__Exercise__.
Return, word for word, the lines of the listing below from the one with "States | 48 hrs |" through the one with "France | 458 hrs |", and no other lines.

__Source information__.
'''
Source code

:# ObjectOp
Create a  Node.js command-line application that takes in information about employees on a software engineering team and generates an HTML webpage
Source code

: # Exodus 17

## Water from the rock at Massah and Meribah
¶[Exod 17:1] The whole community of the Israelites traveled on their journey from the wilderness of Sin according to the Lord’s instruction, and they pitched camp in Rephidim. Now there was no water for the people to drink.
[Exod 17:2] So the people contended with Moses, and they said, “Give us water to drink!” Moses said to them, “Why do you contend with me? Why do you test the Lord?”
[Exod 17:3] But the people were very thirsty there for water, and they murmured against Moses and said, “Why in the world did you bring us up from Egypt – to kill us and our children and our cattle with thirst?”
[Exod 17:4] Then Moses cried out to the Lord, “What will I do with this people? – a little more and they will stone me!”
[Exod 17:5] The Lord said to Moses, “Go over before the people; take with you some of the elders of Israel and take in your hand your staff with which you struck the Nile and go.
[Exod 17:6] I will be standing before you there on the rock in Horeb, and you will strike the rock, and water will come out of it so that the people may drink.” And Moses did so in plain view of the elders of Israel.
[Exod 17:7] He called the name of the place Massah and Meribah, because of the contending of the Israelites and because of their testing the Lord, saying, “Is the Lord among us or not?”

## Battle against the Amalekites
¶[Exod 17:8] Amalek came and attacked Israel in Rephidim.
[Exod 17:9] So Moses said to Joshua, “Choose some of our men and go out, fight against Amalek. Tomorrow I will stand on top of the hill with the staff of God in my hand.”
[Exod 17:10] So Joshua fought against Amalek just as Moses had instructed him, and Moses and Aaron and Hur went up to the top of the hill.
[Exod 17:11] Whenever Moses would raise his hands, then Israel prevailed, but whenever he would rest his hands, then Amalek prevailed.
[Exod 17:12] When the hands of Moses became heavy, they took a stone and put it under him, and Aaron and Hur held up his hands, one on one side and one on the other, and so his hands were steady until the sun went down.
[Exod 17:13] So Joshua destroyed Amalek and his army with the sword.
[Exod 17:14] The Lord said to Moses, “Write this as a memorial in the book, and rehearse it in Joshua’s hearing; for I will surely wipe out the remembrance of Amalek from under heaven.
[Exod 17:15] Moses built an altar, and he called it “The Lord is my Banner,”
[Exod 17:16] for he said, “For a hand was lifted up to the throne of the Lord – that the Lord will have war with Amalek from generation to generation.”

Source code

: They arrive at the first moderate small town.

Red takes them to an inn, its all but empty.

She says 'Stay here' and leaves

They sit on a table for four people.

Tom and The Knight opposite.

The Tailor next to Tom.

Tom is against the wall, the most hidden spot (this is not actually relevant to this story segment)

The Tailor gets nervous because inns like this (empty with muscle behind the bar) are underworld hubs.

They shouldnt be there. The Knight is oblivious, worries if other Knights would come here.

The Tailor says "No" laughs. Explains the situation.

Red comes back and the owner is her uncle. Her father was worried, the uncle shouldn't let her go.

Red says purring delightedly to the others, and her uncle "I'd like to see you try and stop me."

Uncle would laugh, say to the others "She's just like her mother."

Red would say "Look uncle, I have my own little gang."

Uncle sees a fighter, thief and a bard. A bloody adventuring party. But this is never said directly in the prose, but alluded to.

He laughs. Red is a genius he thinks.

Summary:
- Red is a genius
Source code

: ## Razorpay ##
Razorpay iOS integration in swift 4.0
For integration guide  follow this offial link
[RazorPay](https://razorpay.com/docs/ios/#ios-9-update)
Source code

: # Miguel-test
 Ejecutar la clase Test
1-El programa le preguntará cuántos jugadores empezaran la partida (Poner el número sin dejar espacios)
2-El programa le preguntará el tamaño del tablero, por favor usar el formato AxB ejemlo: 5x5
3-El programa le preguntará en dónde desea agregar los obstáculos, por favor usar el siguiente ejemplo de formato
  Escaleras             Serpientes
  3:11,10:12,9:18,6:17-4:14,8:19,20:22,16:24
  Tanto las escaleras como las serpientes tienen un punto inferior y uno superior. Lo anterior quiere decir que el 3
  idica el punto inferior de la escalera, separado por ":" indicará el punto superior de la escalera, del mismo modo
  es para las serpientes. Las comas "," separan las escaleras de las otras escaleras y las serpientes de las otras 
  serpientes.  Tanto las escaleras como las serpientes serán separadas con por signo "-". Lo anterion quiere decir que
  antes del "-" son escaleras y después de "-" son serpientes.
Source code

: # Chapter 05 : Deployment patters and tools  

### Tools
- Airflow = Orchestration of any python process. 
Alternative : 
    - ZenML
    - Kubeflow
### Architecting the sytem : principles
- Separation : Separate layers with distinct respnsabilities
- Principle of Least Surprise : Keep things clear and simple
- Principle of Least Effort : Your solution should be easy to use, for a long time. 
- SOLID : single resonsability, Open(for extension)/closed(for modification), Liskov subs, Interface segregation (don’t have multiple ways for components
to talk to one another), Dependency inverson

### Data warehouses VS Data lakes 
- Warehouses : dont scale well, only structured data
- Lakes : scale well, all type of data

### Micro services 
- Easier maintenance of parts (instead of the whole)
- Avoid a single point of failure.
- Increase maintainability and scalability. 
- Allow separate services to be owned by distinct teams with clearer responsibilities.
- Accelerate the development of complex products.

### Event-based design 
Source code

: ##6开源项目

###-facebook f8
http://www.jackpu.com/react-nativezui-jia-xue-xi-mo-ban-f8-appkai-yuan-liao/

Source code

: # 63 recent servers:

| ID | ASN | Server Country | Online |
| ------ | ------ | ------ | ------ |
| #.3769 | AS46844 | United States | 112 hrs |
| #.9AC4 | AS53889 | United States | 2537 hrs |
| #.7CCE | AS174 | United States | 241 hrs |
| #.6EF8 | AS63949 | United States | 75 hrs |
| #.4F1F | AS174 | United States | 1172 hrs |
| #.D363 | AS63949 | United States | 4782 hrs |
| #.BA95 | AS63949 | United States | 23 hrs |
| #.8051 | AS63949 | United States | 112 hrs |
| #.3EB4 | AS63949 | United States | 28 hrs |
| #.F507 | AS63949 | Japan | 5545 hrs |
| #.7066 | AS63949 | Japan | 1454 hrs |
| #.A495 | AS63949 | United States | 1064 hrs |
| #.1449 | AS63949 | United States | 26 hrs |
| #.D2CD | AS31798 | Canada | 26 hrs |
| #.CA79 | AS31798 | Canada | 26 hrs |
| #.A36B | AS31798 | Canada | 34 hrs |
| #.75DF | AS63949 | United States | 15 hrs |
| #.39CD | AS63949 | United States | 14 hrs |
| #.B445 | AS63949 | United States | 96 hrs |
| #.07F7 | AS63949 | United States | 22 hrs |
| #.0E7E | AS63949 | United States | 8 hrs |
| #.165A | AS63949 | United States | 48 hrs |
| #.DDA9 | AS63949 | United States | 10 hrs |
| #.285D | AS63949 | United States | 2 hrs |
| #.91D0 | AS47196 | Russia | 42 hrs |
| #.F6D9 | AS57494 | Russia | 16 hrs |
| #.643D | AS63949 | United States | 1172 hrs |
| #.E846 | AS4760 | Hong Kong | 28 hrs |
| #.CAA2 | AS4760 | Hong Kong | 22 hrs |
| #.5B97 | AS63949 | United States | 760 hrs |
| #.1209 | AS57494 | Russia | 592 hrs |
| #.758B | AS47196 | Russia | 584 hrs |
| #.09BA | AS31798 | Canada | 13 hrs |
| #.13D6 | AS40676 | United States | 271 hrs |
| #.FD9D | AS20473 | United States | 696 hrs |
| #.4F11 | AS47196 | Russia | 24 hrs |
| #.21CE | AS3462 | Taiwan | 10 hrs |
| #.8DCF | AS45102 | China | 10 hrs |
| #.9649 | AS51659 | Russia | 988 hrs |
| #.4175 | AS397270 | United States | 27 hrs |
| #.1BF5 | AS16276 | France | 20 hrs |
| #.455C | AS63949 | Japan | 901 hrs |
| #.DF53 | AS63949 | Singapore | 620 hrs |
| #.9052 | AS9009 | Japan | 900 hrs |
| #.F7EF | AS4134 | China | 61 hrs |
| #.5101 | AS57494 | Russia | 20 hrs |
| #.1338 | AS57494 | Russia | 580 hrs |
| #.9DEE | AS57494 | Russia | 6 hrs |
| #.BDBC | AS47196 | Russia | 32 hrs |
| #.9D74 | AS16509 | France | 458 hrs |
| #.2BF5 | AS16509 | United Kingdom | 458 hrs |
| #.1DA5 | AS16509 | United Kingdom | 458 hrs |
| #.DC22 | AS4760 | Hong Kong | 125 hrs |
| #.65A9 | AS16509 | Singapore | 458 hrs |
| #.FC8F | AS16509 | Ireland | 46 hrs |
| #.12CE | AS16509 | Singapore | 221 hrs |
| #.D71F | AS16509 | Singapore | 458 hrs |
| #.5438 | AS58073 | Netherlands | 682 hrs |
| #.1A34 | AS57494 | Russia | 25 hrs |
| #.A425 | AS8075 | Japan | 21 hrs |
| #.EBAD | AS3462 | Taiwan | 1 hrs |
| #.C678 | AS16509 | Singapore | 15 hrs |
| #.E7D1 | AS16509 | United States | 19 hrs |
'''
__Answer section__.
| #.165A | AS63949 | United States | 48 hrs |
| #.DDA9 | AS63949 | United States | 10 hrs |
| #.285D | AS63949 | United States | 2 hrs |
| #.91D0 | AS47196 | Russia | 42 hrs |
| #.F6D9 | AS57494 | Russia | 16 hrs |
| #.643D | AS63949 | United States | 1172 hrs |
| #.E846 | AS4760 | Hong Kong | 28 hrs |
| #.CAA2 | AS4760 | Hong Kong | 22 hrs |
| #.5B97 | AS63949 | United States | 760 hrs |
| #.1209 | AS57494 | Russia | 592 hrs |
| #.758B | AS47196 | Russia | 584 hrs |
| #.09BA | AS31798 | Canada | 13 hrs |
| #.13D6 | AS40676 | United States | 271 hrs |
| #.FD9D | AS20473 | United States | 696 hrs |
| #.4F11 | AS47196 | Russia | 24 hrs |
| #.21CE | AS3462 | Taiwan | 10 hrs |
| #.8DCF | AS45102 | China | 10 hrs |
| #.9649 | AS51659 | Russia | 988 hrs |
| #.4175 | AS397270 | United States | 27 hrs |
| #.1BF5 | AS16276 | France | 20 hrs |
| #.455C | AS63949 | Japan | 901 hrs |
| #.DF53 | AS63949 | Singapore | 620 hrs |
| #.9052 | AS9009 | Japan | 900 hrs |
| #.F7EF | AS4134 | China | 61 hrs |
| #.5101 | AS57494 | Russia | 20 hrs |
| #.1338 | AS57494 | Russia | 580 hrs |
| #.9DEE | AS57494 | Russia | 6 hrs |
| #.BDBC | AS47196 | Russia | 32 hrs |
| #.9D74 | AS16509 | France | 458 hrs |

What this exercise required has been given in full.